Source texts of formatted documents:
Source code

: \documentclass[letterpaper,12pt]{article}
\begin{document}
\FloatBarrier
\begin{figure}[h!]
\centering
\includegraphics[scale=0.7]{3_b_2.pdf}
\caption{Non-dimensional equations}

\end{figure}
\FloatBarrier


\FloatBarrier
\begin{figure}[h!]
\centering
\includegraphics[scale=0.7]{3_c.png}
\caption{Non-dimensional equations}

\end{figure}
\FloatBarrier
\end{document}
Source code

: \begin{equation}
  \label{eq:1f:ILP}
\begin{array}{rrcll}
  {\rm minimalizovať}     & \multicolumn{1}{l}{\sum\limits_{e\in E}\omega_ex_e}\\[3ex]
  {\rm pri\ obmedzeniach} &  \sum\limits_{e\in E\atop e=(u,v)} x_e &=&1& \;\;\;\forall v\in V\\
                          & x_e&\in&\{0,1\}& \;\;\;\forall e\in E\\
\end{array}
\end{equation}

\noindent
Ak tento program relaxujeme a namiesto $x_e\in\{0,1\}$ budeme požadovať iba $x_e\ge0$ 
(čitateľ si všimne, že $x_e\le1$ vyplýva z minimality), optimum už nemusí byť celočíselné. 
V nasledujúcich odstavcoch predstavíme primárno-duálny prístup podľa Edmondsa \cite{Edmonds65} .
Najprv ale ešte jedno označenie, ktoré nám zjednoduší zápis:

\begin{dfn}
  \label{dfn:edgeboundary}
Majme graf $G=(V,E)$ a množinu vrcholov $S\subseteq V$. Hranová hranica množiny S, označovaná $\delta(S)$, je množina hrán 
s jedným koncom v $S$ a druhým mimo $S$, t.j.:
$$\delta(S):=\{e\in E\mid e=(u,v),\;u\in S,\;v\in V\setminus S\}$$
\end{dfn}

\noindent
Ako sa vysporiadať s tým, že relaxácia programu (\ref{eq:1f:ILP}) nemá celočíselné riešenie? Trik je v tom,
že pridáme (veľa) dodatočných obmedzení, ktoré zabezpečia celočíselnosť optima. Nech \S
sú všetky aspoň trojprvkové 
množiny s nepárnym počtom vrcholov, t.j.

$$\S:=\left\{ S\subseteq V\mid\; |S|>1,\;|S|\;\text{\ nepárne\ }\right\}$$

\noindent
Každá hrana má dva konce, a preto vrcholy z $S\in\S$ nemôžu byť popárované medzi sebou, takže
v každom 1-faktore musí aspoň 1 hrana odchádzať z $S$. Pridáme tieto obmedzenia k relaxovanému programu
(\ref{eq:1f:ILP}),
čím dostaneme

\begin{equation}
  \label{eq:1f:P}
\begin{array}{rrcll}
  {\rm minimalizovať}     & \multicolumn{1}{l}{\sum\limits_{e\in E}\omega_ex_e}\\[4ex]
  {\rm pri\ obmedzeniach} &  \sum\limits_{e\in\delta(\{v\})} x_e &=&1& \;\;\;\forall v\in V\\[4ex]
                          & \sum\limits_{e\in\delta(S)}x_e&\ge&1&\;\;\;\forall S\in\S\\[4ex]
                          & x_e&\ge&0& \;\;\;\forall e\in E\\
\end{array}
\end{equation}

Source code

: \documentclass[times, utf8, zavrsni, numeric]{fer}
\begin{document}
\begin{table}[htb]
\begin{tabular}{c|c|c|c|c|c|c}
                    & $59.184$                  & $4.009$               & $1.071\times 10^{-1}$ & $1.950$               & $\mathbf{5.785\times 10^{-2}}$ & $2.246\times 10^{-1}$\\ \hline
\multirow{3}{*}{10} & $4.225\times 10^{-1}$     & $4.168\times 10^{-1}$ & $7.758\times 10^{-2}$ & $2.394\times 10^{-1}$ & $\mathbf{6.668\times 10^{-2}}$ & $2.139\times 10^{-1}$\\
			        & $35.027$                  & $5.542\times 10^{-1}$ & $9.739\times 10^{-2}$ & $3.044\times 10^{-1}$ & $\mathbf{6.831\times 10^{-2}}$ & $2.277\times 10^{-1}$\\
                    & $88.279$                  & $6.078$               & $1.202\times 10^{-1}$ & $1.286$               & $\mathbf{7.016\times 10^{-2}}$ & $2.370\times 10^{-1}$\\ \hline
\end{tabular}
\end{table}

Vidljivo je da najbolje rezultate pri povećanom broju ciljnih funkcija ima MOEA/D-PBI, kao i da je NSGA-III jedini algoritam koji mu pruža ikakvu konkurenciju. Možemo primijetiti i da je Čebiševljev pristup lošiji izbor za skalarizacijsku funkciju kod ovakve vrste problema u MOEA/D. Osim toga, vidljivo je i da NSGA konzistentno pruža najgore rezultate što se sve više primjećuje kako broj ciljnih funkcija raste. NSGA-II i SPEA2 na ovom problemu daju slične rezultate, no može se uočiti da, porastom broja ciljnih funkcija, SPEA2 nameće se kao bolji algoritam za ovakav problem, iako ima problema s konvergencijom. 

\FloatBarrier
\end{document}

▸ YOUR ASSIGNMENT: Show all lines above that contain "minimalizovať".

▸ EXERCISE RESULT:
  {\rm minimalizovať}     & \multicolumn{1}{l}{\sum\limits_{e\in E}\omega_ex_e}\\[3ex]
  {\rm minimalizovať}     & \multicolumn{1}{l}{\sum\limits_{e\in E}\omega_ex_e}\\[4ex]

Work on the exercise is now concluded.